На галерее у меня по спине пробежали мурашки. Она ведь делает то же, что и я: берет природное несовершенство и превращает его в легенду. С той лишь разницей, что мои инструменты – огонь и металл, а ее – слова. Взгляд княгини не скользил по ценнику; он был прикован к сапфиру, будто к амулету, к фрагменту мироздания, хранящему древнюю тайну. В ее глазах разгорался знакомый мне до мелочей огонь обладания. Однако сейчас она жаждала завладеть частью великой истории сотворения мира, а не дорогой безделушкой.

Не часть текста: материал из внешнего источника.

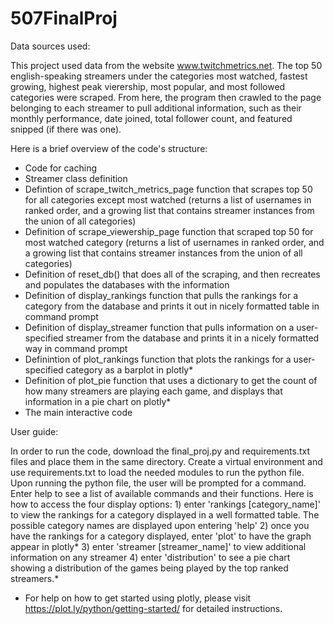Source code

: # 507FinalProj

Data sources used:

This project used data from the website www.twitchmetrics.net. The top 50 english-speaking streamers under the categories most watched, fastest growing, highest peak vierership, most popular, and most followed categories were scraped. From here, the program then crawled to the page belonging to each streamer to pull additional information, such as their monthly performance, date joined, total follower count, and featured snipped (if there was one).

Here is a brief overview of the code's structure:
* Code for caching
* Streamer class definition
* Defintion of scrape_twitch_metrics_page function that scrapes top 50 for all categories except most watched (returns a list of usernames in ranked order, and a growing list that contains streamer instances from the union of all categories)
* Definition of scrape_viewership_page function that scraped top 50 for most watched category (returns a list of usernames in ranked order, and a growing list that contains streamer instances from the union of all categories)
* Definition of reset_db() that does all of the scraping, and then recreates and populates the databases with the information
* Definition of display_rankings function that pulls the rankings for a category from the database and prints it out in nicely formatted table in command prompt
* Definition of display_streamer function that pulls information on a user-specified streamer from the database and prints it in a nicely formatted way in command prompt
* Definintion of plot_rankings function that plots the rankings for a user-specified category as a barplot in plotly*
* Definition of plot_pie function that uses a dictionary to get the count of how many streamers are playing each game, and displays that information in a pie chart on plotly*
* The main interactive code
  
User guide: 

In order to run the code, download the final_proj.py and requirements.txt files and place them in the same directory. Create a virtual environment and use requirements.txt to load the needed modules to run the python file.
 Upon running the python file, the user will be prompted for a command. Enter help to see a list of available commands and their functions.
  Here is how to access the four display options:
    1) enter 'rankings [category_name]' to view the rankings for a category displayed in a well formatted table. The possible category names are displayed upon entering 'help'
    2) once you have the rankings for a category displayed, enter 'plot' to have the graph appear in plotly*
    3) enter 'streamer [streamer_name]' to view additional information on any streamer
    4) enter 'distribution' to see a pie chart showing a distribution of the games being played by the top ranked streamers.*

* For help on how to get started using plotly, please visit https://plot.ly/python/getting-started/ for detailed instructions.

Варвара Павловна с абсолютно бесстрастным лицом направляется к ним с книгой заказов.

Дюваль и прочие продавали стекляшки. А мы – продаем тайны вселенной.

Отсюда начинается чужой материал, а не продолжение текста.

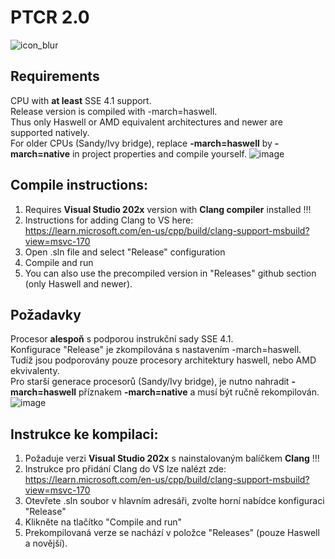 # PTCR 2.0
![icon_blur](https://github.com/Panjaksli/PTCR2.0/assets/82727531/fc58f9e2-d60b-48ec-af36-6af4cdaf152e)
## Requirements
CPU with **at least** SSE 4.1 support. <br>
Release version is compiled with -march=haswell. <br>
Thus only Haswell or AMD equivalent architectures and newer are supported natively. <br>
For older CPUs (Sandy/Ivy bridge), replace **-march=haswell** by **-march=native** in project properties and compile yourself.
![image](https://user-images.githubusercontent.com/82727531/196033712-3999a534-bf3d-4428-95ea-3b96ab3b11fe.png)

## Compile instructions:
1) Requires **Visual Studio 202x** version with **Clang compiler** installed !!!
2) Instructions for adding Clang to VS here:<br>
https://learn.microsoft.com/en-us/cpp/build/clang-support-msbuild?view=msvc-170
3) Open .sln file and select "Release" configuration
4) Compile and run
5) You can also use the precompiled version in "Releases" github section (only Haswell and newer).


## Požadavky
Procesor **alespoň** s podporou instrukční sady SSE 4.1. <br>
Konfigurace "Release" je zkompilována s nastavením -march=haswell. <br>
Tudíž jsou podporovány pouze procesory architektury haswell, nebo AMD ekvivalenty. <br>
Pro starší generace procesorů (Sandy/Ivy bridge), je nutno nahradit **-march=haswell** příznakem **-march=native** a musí být ručně rekompilován.
![image](https://user-images.githubusercontent.com/82727531/196033712-3999a534-bf3d-4428-95ea-3b96ab3b11fe.png)

## Instrukce ke kompilaci:
1) Požaduje verzi **Visual Studio 202x** s nainstalovaným balíčkem **Clang** !!!
2) Instrukce pro přidání Clang do VS lze nalézt zde:<br>
https://learn.microsoft.com/en-us/cpp/build/clang-support-msbuild?view=msvc-170
3) Otevřete .sln soubor v hlavním adresáři, zvolte horní nabídce konfiguraci "Release"
4) Klikněte na tlačítko "Compile and run"
5) Prekompilovaná verze se nachází v položce "Releases" (pouze Haswell a novější).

Варвара Павловна преобразилась. У нее разгладилась вечная тревожная складка меж бровей, она перестала вздрагивать от звона колокольчика, возвещающего о новом посетителе. Теперь, проходя мимо ее конторки, я видел фельдмаршала в своем штабе: спина прямая, перо в руке летает, а на лице – то сосредоточенное, почти счастливое выражение, какое бывает у человека, нашедшего свое место в мире. Она была пауком, плетущим финансовую паутину нашего дома, в этом деле ей не было равных. Я лишь изредка спускался к ней, чтобы подписать очередную кипу бумаг. При этом каждый раз дивился, как этот хрупкий на вид организм справляется с нагрузкой, которая свалила бы и дюжину приказчиков.

Однажды вечером, застав ее за счетами при свете единственной свечи, я не выдержал.

– Варвара Павловна, голубушка, да вы себя в могилу сведете. Уже полночь, а вы все над бумагами корпите.

Подняв на меня свои усталые, но ясные глаза, в которых не было и тени жалости к себе, она ответила:

– Порядок, Григорий Пантелеич, любит тишину. А дела не ждут. Пока вы с Иваном Петровичем железо гнете да камни граните, кто-то должен следить, чтобы это железо было из чего покупать.

Она была права. Без ее железной руки, вся гениальность – моя и Кулибина – рассыпались бы в прах, не найдя материального воплощения. Мы были двумя крыльями этого дома – буйными, творческими, непредсказуемыми.

Я наконец вырвался из Дома. Мне нужно было увидеть собственными глазами то место, что должно было стать моим настоящим домом, крепостью и главной лабораторией – особняк Давыдовой.

Мы ехали в простых городских санях: я, Варвара Павловна, закутанная в тяжелую шаль, и Ефимыч, восседавший на облучке с заряженным штуцером на коленях. Чем дальше мы отъезжали от шумного центра, тем тише становился мир. Грохот полозьев по брусчатке сменился мягким, убаюкивающим скрипом по укатанному снегу. Воздух сделался чище, колким, пахнущим морозом и сосновой смолой от ближайшего перелеска.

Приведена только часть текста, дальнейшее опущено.